The Anthology of Colonial Australian Adventure Fiction by Ken Gelder

The Anthology of Colonial Australian Adventure Fiction by Ken Gelder

Author:Ken Gelder
Language: eng
Format: epub
Publisher: Melbourne University Publishing
Published: 2011-01-15T00:00:00+00:00


Guy Boothby

Billy Binks—Hero

1898

It was at the close of the hottest day, of the hottest week, of the hottest month, of the hottest year that ever I remember in a fairly long colonial experience, that I made the acquaintance of that precocious ragamuffin, William Binks, since called—Hero.

So hot indeed was it that summer on the great plains that stretch away across Queensland, from the Dividing Range to the Never-Never country on the other side of the border, that even the oldest blacks agreed in saying that they could not remember such another in the whole course of their lives.

I was managing a frontier station in Queensland at the time, the western boundary of which extended almost up to the South Australian border. On one side of the fence was grass, grass, interminable grass, and on the other only sandy wastes and spinifex. Perhaps because there was nowhere to go when you had passed it, we never met a stranger to the westward of the head station, and for the same reason but few to the eastward. If you would properly understand what I am about to tell you, you must be sure always to bear this fact in mind.

When first I met the subject of my narrative I was out with two companions looking for lost horses in our back country, and our search had already lasted three days longer than we had expected it would do. No man who has not experienced a summer in that part of the world could have any possible conception of what having to do work in it means. Imagine overhead a cloudless sky; underfoot, a dry, cracked, unwholesome-looking earth, that quivers and seems to rise and fall before one as if set on carriage springs. On either hand, mirages may be observed: exquisite pools of water where moisture there is none, surrounded by thickly-foliaged trees and backed by mountain-ranges when there are not a thousand trees in five hundred square miles and scarcely a hillock over ten feet high in more than twice that area.

It was nearly dusk, and, according to custom, we were beginning to look about us for a place where we might pitch our camp. As I have said, our party consisted of three men—myself, a station hand, and a small black boy named Rocca.
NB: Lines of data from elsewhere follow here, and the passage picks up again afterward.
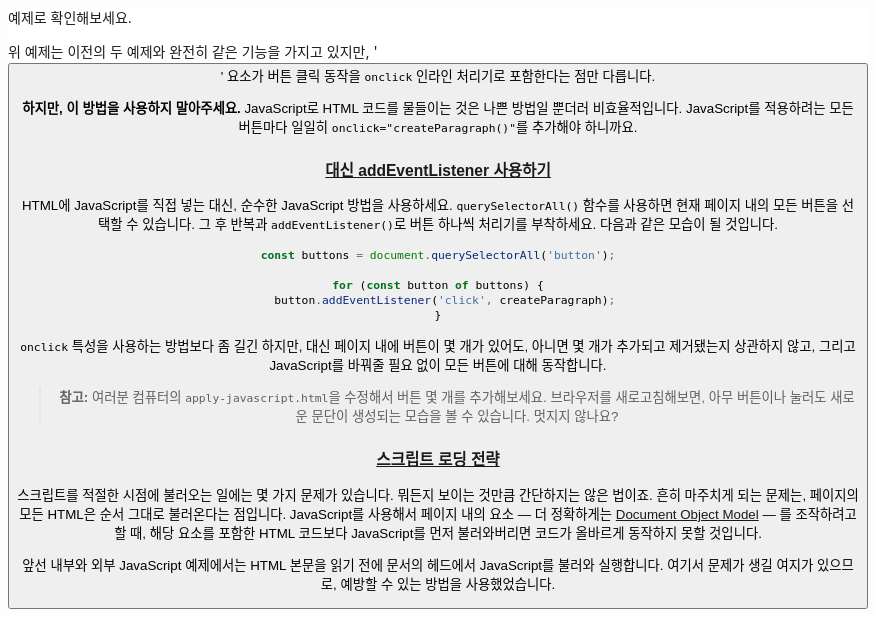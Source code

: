 

예제로 확인해보세요.

<iframe class="sample-code-frame" title="인라인 JavaScript 처리기 sample" id="frame_인라인_javascript_처리기" width="100%" height="150" src="https://yari-demos.prod.mdn.mozit.cloud/ko/docs/Learn/JavaScript/First_steps/What_is_JavaScript/_sample_.%EC%9D%B8%EB%9D%BC%EC%9D%B8_javascript_%EC%B2%98%EB%A6%AC%EA%B8%B0.html" loading="lazy" style="box-sizing: border-box; border: 1px solid var(--border-primary); max-width: 100%; width: 639.438px; background: rgb(255, 255, 255); border-radius: var(--elem-radius); color: rgb(27, 27, 27); font-family: Inter, BlinkMacSystemFont, &quot;Segoe UI&quot;, Roboto, Oxygen, Ubuntu, Cantarell, &quot;Fira Sans&quot;, &quot;Droid Sans&quot;, &quot;Helvetica Neue&quot;, sans-sans; font-size: 16px; font-style: normal; font-variant-ligatures: normal; font-variant-caps: normal; font-weight: 400; letter-spacing: normal; orphans: 2; text-align: start; text-indent: 0px; text-transform: none; white-space: normal; widows: 2; word-spacing: 0px; -webkit-text-stroke-width: 0px; text-decoration-thickness: initial; text-decoration-style: initial; text-decoration-color: initial;"></iframe>



위 예제는 이전의 두 예제와 완전히 같은 기능을 가지고 있지만, '<button>' 요소가 버튼 클릭 동작을 `onclick` 인라인 처리기로 포함한다는 점만 다릅니다.

**하지만, 이 방법을 사용하지 말아주세요.** JavaScript로 HTML 코드를 물들이는 것은 나쁜 방법일 뿐더러 비효율적입니다. JavaScript를 적용하려는 모든 버튼마다 일일히 `onclick="createParagraph()"`를 추가해야 하니까요.



### [대신 addEventListener 사용하기](https://developer.mozilla.org/ko/docs/Learn/JavaScript/First_steps/What_is_JavaScript#대신_addeventlistener_사용하기)

HTML에 JavaScript를 직접 넣는 대신, 순수한 JavaScript 방법을 사용하세요. `querySelectorAll()` 함수를 사용하면 현재 페이지 내의 모든 버튼을 선택할 수 있습니다. 그 후 반복과 `addEventListener()`로 버튼 하나씩 처리기를 부착하세요. 다음과 같은 모습이 될 것입니다.

``` js
const buttons = document.querySelectorAll('button');

for (const button of buttons) {
  button.addEventListener('click', createParagraph);
}
```

`onclick` 특성을 사용하는 방법보다 좀 길긴 하지만, 대신 페이지 내에 버튼이 몇 개가 있어도, 아니면 몇 개가 추가되고 제거됐는지 상관하지 않고, 그리고 JavaScript를 바꿔줄 필요 없이 모든 버튼에 대해 동작합니다.



> **참고:** 여러분 컴퓨터의 `apply-javascript.html`을 수정해서 버튼 몇 개를 추가해보세요. 브라우저를 새로고침해보면, 아무 버튼이나 눌러도 새로운 문단이 생성되는 모습을 볼 수 있습니다. 멋지지 않나요?



### [스크립트 로딩 전략](https://developer.mozilla.org/ko/docs/Learn/JavaScript/First_steps/What_is_JavaScript#스크립트_로딩_전략)

스크립트를 적절한 시점에 불러오는 일에는 몇 가지 문제가 있습니다. 뭐든지 보이는 것만큼 간단하지는 않은 법이죠. 흔히 마주치게 되는 문제는, 페이지의 모든 HTML은 순서 그대로 불러온다는 점입니다. JavaScript를 사용해서 페이지 내의 요소 — 더 정확하게는 [Document Object Model](https://developer.mozilla.org/ko/docs/Learn/JavaScript/Client-side_web_APIs/Manipulating_documents#the_document_object_model) — 를 조작하려고 할 때, 해당 요소를 포함한 HTML 코드보다 JavaScript를 먼저 불러와버리면 코드가 올바르게 동작하지 못할 것입니다.

앞선 내부와 외부 JavaScript 예제에서는 HTML 본문을 읽기 전에 문서의 헤드에서 JavaScript를 불러와 실행합니다. 여기서 문제가 생길 여지가 있으므로, 예방할 수 있는 방법을 사용했었습니다.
We had four animals—three saddle-horses and one pack-horse; and I can safely assure you we were all sick to death of the business that had occasioned our absence from home.

Behind us and on either hand stretched the plain as far as the eye could reach, flat and unbroken as a billiard-table; but ahead we could just distinguish the presence of a small water-course, flanked, as is usual in that part of Queensland, by a fringe of dull-green coolabahs and ti-trees. Towards it we made our way, hoping almost against hope that when we reached it we should find a little water left in some hole for our tired animals. For ourselves we had no need to be anxious, as the pack-horse still carried an untouched bag.